Hopes were high heading into that year. The team had just completed its first 80-point season. The four-team NHL expansion was now complete, as Atlanta had played two seasons, while Columbus and Minnesota had just completed their first. Ray Bourque had won his Stanley Cup, playing for the Colorado Avalanche.
As I drove in, I was tuned into WNSR Radio in Nashville. Steve Selby and Ron Bargatze were on the air, as I was hoping to catch up on the baseball scores, updating the races. It didn’t take long before my attention to those matters would be totally distracted.
“There’s a report that an airplane has collided with the World Trade Center in New York,” Selby announced. I turned up the volume, and it seemed like moments later when Steve said: “and now an airliner has crashed into the other tower!”

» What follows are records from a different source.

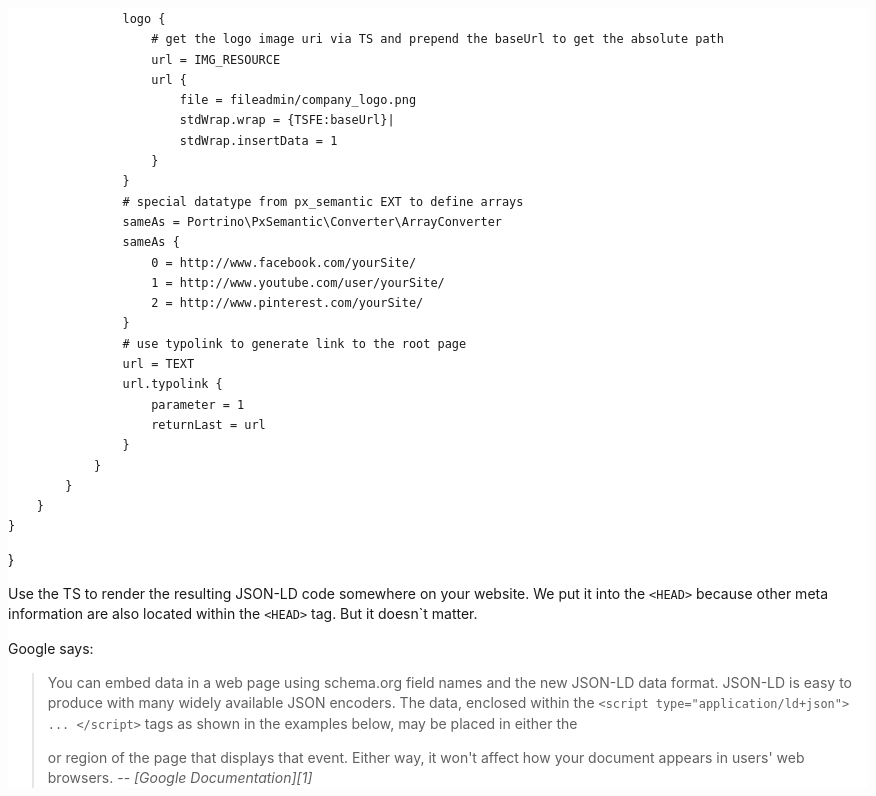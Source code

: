                     logo {
                        # get the logo image uri via TS and prepend the baseUrl to get the absolute path
                        url = IMG_RESOURCE
                        url {
                            file = fileadmin/company_logo.png
                            stdWrap.wrap = {TSFE:baseUrl}|
                            stdWrap.insertData = 1
                        }
                    }
                    # special datatype from px_semantic EXT to define arrays
                    sameAs = Portrino\PxSemantic\Converter\ArrayConverter
                    sameAs {
                        0 = http://www.facebook.com/yourSite/
                        1 = http://www.youtube.com/user/yourSite/
                        2 = http://www.pinterest.com/yourSite/
                    }
                    # use typolink to generate link to the root page
                    url = TEXT
                    url.typolink {
                        parameter = 1
                        returnLast = url
                    }
                }
            }
        }
    }
}

</code>
</pre>

Use the TS to render the resulting JSON-LD code somewhere on your website. We put it into the `<HEAD>` because other
meta information are also located within the `<HEAD>` tag. But it doesn`t matter.
  
Google says:
> You can embed data in a web page using schema.org field names and the new JSON-LD data format. JSON-LD is easy to
> produce with many widely available JSON encoders. The data, enclosed within the 
> `<script type="application/ld+json"> ... </script>` tags as shown in the examples below, may be placed in either the 
> <HEAD> or <BODY> region of the page that displays that event. Either way, it won't affect how your document appears 
> in users' web browsers.
> -- <cite>[Google Documentation][1]</cite>

[1]:https://developers.google.com/structured-data/events/performers?rd=1#option_1_add_html_event_markup_directly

That was when all of us realized that this was no accident. I quickly tried to reach some of my New York friends by cell phone, but communications were already difficult. Shortly thereafter, I pulled into the garage at the rink and went down to the player check-in area.
I will never forget looking slack-jawed at the television downstairs, when 20-year-old Martin Erat walked in, looked at me and said: “I guess this means war?” That was the first time that thought had entered my mind! A young native of the Czech Republic had a far better grasp on the situation than I did.
As the day went on, we learned of another airliner crashing into the Pentagon, and then United Flight 93, forced by passengers to crash near Shanksville, Pennsylvania. The shock and horror of that day seemed to have no end, and it echoes to this day.
Three months later, the Predators got an up-close look at this example of “Man’s Inhumanity to Man.” The Predators had a mid-December game at Madison Square Garden against the New York Rangers. The team chartered a special bus to take us to Ground Zero. Never have I been with a group of that size which instantly when silent.
Captain Tom Fitzgerald told the story of his father on 9/11, traveling from Boston into New York, and walking to the World Trade Center for a meeting as the towers came tumbling down. He lucked out by timing. There were many who did not.
As we were escorted on our walk around the site, embers were still burning. There was a stench to the atmosphere. Dust was all around. It turned out that more bodies were discovered that December day. The bus was just as quiet heading back to the hotel as it was entering Ground Zero.
That experience gave us the sense of what many have experienced around the world in other war-torn areas. The terrorists got the attention of the whole world on 9/11, and the thought of another such attack will likely be with us forevermore.